I’m not necessarily talking about loving God, although that can sometimes feel like a struggle, especially when our world keeps falling apart. You’re here at church, so most of us probably hope we’re already doing at least a decent job of it: we attend services; we pray; we participate in communion; we believe the Gospel; we sometimes volunteer for ministry opportunities or community events; and we try not to be too big of a jerk to anyone around us. I would guess that a good number of us probably feel like we’ve got something of a handle on this loving God thing. We might not be perfect at it, but we at least seem to be headed in the right direction, overall.
We might even be doing a decent job of loving our neighbor. We try not to hold grudges; we help out when we discover a problem; we’re generous in giving money and time in service; we share what we have or feed the hungry or visit the sick or offer comfort to those in distress. Even where we might find ourselves at odds socially or politically, we at least try to remain open, understanding, and kind. And with all the struggles we face just getting through life, I have to say that those efforts aren’t so bad, either.
Yet love can still feel so difficult as to be impossible at times. Why is that?
Whenever we encounter the Great Commandment, as we did about a month and a half ago,[1] I tend to focus on the fact that we’re hearing the Great Commandment, not the (plural) Great Commandments. Jesus isn’t presenting us with the opening steps of a decision tree, a simple means of deciding who we need to love first if push comes to shove. What we’re hearing is Jesus restating how we love God in a way that continues to shock us no matter how often we think about it: “he told them, ’You will love through action”—this is that agape term we’ve talked about—“You will love through action your ruler, God, with your whole heart and with your whole self and with your whole intention’—this is the primary and great decree. Then, equal to it, another: ‘You will love through action one near you like yourself.’”[2]

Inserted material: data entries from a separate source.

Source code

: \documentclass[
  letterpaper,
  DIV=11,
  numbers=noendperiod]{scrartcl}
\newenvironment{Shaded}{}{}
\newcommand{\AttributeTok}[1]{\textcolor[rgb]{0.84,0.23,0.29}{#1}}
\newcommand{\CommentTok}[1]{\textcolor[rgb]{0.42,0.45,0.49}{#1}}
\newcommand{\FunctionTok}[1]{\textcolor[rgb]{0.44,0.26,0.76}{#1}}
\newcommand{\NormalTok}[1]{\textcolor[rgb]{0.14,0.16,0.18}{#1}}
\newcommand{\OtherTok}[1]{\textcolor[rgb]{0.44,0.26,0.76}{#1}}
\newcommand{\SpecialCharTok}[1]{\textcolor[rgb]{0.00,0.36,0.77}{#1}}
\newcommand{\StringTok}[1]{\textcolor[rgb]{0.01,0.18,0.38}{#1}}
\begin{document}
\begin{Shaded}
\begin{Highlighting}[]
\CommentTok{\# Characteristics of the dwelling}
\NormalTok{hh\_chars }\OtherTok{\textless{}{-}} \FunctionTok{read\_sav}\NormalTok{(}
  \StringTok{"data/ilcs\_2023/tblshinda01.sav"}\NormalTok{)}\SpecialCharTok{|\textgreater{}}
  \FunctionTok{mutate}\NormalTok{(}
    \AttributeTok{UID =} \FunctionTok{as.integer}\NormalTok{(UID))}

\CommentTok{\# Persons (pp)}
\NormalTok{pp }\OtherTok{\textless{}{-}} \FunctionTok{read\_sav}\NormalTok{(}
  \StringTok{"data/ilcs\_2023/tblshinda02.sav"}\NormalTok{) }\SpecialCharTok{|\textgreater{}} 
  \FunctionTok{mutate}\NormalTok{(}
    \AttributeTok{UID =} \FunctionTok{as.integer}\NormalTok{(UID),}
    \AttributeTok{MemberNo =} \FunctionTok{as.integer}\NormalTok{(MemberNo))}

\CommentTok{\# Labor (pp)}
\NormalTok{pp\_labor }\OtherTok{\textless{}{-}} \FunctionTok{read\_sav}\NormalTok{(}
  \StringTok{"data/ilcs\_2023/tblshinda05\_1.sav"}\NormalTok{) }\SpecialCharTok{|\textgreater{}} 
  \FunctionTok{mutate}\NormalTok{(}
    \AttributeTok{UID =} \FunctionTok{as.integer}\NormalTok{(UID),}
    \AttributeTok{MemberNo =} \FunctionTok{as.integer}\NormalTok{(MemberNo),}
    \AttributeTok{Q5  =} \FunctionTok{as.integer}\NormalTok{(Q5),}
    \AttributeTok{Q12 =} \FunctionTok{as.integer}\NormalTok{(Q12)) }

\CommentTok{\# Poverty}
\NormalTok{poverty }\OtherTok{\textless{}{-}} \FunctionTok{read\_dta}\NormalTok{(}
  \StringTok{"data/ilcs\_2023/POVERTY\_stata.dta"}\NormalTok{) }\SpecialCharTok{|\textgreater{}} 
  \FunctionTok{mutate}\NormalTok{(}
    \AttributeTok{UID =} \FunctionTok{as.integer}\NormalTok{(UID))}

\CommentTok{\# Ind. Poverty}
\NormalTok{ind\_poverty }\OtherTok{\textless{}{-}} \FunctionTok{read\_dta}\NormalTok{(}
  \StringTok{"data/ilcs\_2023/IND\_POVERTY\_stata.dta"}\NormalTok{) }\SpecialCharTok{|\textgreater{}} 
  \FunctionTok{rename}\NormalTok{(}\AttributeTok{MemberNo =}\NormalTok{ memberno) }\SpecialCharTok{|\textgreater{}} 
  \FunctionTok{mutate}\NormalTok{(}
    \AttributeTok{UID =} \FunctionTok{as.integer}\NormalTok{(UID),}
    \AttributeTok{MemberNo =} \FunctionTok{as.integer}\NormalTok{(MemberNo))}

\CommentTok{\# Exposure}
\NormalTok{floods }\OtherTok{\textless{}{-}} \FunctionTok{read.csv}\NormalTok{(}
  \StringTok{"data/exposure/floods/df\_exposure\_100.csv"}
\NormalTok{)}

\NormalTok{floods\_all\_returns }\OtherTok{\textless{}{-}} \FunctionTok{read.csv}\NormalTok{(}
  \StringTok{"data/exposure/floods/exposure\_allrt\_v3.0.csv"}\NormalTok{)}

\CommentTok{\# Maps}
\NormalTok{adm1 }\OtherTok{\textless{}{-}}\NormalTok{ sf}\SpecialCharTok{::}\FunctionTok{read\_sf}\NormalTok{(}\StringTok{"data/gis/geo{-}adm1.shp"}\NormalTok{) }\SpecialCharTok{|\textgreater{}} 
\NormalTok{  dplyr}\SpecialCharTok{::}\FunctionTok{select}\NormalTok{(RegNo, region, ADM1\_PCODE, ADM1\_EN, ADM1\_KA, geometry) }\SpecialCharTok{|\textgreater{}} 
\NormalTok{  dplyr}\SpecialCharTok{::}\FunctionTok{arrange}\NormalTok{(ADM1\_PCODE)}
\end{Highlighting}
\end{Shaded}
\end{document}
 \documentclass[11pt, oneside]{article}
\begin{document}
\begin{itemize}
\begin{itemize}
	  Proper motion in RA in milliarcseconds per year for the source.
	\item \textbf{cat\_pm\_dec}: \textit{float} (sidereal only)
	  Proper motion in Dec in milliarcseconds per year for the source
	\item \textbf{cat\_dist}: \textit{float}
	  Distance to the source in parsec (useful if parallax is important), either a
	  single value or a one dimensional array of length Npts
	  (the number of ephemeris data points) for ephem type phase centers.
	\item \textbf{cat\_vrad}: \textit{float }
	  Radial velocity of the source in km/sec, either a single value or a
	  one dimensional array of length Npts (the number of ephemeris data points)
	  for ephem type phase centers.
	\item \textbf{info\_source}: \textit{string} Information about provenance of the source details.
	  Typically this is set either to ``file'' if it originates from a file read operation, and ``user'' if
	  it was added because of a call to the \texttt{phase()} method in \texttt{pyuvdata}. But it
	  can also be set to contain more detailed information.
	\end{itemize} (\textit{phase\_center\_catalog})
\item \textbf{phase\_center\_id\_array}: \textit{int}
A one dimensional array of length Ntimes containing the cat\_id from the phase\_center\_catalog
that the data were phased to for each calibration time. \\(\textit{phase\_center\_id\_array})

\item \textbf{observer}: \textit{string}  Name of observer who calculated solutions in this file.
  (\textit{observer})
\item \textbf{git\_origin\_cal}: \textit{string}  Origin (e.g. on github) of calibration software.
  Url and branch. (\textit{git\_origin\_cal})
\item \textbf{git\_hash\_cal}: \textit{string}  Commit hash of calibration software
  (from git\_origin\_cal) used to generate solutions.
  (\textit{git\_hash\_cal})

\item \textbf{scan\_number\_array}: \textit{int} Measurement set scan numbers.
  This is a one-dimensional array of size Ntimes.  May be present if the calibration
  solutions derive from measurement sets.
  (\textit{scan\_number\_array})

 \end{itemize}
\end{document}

Even laid out so plainly, loving God by seeking good for my neighbor can still feel like a struggle. But I’m beginning to wonder if the key to this strangely difficult text might not be hiding in plain sight.
For at least 1600 years, Western theology has had an obsession with human sinfulness. We approach life in terms of “Original Sin” or Adam and Eve’s fall in the Garden of Eden. Throughout the centuries, church leaders have emphasized not necessarily God’s love for us and their desire to see us flourish as demonstrated through Jesus’ incarnation and resurrection but just how terrible and shameful we as people are in the first place. From St. Augustine’s early volleys in understanding our continuing tendency to sin, we’ve learned to emphasize the negative aspects of human nature—pride, self-obsession, “disordered” desires, and the like. We apply concepts of sacrifice in a negative sense, of rejecting our own needs or concerns in order that we might somehow show honor to God, thus demonstrating our hope for the Divine to respond in kind. Various denominations express this in different ways, from the perception of needing to continue to sacrifice Christ from day to day to dogmas such as the total depravity of humankind; however, the core concept is the same: not love for self, but rejection—or sometimes hatred—of the self.
How, then, can we love our neighbor as ourselves when our entire Christian heritage appears to demand that we dismiss, disallow, or even despise ourselves?
I’m not trying to make excuses for self-centeredness or a negative sort of pride or things like that. It’s important to learn to step beyond those types of thinking and behaviors. There are times when we genuinely do need to set aside our own wants or interests for the sake of others. What I’m trying to look at are negative the concepts regarding humanity itself that we internalize and, in turn, somehow make our main focus as Christians. “Positive” or “negative,” self-obsession is a problem no matter how we end up practicing it.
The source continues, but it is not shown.